3 Jan, 2019

Serviço de Saúde da Madeira gasta por ano 2 milhões de euros em transporte de doentes

O Serviço Regional de Saúde da Madeira (SESARAM) realizou, em 2018, 137 mil transportes de doentes, o que representa uma despesa de dois milhões de euros anuais, disse hoje o titular do setor no arquipélago.

A situação foi apontada pelo secretário de Saúde da Madeira na Assembleia da região durante a discussão da alteração ao decreto legislativo regional sobre transporte de doentes.

Pedro Ramos admitiu que “a frota do SESARAM está desadequada”, pelo que foi necessário encontrar “soluções adicionais”, sobretudo nos casos dos transportes não urgentes.

As alterações propostas “vão permitir melhorar a resposta e poupar”, visto que representa uma despesa anual de dois milhões de euros, sendo 70% dos transportes assegurados pelos taxistas e 30% efetuado com meios do SESARAM.

O governo madeirense já tem um acordo com o transporte de doentes “através de automóvel ligeiro em regime de aluguer (táxi), tendo por base “critérios de racionalidade e economia”.

“Impõem-se proceder a algumas alterações prevendo a comparticipação de outro tipo de veículos, nomeadamente transporte coletivo de passageiros e veículo próprio quando a situação clínica o permita, bem como reformular o transporte em automóvel ligeiro em regime de aluguer (táxi), pode ler-se no articulado o diploma proposto.

O decreto legislativo regional “determina uma redução da despesa emergente com este diploma de transporte”.
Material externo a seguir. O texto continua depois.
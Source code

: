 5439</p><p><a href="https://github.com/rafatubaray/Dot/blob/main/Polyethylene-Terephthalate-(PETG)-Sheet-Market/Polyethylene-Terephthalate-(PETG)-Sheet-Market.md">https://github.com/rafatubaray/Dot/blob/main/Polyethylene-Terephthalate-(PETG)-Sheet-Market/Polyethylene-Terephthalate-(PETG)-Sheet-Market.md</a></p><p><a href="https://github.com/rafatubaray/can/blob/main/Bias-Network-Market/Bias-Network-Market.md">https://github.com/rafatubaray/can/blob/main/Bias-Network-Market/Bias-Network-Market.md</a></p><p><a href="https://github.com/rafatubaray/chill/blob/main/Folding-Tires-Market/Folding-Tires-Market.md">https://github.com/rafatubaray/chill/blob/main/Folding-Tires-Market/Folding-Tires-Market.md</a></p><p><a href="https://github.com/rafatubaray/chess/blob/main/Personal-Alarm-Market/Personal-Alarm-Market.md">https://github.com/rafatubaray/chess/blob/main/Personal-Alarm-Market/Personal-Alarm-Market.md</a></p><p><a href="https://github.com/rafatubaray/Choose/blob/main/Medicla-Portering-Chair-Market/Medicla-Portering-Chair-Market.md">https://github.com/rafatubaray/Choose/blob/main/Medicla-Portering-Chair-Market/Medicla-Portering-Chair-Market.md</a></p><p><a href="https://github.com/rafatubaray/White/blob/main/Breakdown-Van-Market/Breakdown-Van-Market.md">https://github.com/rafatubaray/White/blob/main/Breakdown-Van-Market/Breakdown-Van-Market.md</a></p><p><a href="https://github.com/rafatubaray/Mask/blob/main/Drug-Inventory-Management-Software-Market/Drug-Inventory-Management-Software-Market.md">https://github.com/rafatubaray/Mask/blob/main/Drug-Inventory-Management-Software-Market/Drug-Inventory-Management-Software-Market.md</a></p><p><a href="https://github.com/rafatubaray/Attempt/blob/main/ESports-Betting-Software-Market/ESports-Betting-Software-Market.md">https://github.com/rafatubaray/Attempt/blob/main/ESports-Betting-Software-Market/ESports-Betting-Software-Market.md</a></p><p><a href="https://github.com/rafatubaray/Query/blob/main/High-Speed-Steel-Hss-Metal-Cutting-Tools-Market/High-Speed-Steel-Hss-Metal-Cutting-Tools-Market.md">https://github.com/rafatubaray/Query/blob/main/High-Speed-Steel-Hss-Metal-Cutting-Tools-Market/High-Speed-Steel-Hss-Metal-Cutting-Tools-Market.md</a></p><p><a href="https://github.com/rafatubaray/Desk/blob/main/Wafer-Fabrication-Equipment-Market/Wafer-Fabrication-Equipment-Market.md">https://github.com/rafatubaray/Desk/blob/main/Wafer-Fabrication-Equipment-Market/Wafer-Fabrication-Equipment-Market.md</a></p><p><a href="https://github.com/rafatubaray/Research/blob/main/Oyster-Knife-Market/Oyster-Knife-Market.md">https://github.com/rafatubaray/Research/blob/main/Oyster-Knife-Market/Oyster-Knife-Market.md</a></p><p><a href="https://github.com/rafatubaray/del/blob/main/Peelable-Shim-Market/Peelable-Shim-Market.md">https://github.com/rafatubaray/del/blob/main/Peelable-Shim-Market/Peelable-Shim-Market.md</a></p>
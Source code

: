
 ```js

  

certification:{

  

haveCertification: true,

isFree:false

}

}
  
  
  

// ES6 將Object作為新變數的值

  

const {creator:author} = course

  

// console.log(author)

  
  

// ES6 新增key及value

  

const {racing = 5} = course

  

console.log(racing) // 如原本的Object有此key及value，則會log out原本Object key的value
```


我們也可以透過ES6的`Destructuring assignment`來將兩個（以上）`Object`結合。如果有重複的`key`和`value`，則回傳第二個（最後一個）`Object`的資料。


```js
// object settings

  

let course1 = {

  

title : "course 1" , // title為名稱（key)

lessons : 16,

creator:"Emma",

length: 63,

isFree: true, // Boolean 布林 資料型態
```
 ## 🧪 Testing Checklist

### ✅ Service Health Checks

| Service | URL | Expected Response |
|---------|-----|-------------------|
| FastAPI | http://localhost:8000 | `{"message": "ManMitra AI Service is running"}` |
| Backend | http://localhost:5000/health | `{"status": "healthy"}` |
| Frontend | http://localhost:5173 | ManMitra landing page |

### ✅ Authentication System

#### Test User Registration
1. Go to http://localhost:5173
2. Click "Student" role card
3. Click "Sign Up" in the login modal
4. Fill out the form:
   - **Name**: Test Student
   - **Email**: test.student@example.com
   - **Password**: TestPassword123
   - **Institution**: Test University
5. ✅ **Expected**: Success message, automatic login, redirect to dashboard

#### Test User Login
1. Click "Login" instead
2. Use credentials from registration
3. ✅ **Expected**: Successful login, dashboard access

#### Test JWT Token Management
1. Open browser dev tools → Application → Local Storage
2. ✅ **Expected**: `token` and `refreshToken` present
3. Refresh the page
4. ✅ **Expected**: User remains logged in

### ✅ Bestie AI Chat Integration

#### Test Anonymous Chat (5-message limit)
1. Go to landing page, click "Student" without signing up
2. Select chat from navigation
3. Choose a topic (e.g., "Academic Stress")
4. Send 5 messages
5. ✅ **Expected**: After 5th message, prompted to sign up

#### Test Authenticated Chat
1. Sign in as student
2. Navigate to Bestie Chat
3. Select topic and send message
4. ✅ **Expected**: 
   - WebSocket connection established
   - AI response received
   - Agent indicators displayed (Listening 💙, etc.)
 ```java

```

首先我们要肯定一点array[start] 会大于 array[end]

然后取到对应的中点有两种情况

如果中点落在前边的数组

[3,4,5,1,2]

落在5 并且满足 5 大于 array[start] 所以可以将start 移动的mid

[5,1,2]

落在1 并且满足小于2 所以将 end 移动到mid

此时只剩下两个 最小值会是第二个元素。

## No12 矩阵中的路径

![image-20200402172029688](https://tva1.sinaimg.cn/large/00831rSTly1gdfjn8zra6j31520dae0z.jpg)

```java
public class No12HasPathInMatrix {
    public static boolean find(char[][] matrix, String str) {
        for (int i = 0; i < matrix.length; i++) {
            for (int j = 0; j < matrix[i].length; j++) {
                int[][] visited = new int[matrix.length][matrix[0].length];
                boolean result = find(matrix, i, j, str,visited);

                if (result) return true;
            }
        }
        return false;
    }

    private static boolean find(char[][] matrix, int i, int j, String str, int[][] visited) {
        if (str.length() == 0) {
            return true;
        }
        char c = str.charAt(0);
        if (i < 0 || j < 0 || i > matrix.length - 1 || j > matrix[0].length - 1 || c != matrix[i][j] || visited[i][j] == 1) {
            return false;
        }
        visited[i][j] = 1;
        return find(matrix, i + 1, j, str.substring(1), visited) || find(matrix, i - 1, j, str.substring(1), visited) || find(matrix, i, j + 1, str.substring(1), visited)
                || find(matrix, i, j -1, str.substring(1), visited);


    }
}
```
Questionado pela deputada do PTP sobre o caso de uma mulher que morreu após ter dado à luz duas gémeas, o secretário regional da Saúde da Madeira “lamentou” a morte da parturiente, uma notícia que o hospital se recusou a comentar, admitindo que “há um inquérito no Ministério Público”, conforme foi divulgado domingo pelo matutino insular JM.

“Tudo o que se disser agora sobre o assunto é prematuro”, declarou Pedro Ramos.

Outro tema em discussão foi uma proposta conjunta dos deputados do PCP e BE que visava a fixação do salário mínimo nacional na região nos 630 euros.

Esta medida aconteceu, no mesmo dia em que, após uma reunião da Concertação Social da Madeira, a secretária regional da Inclusão e Assuntos Sociais, Rita Andrade, anunciou que o valor do salário mínimo no arquipélago ficou acordado em 615 euros.

Estes diplomas vão ser votados na quinta-feira da próxima semana.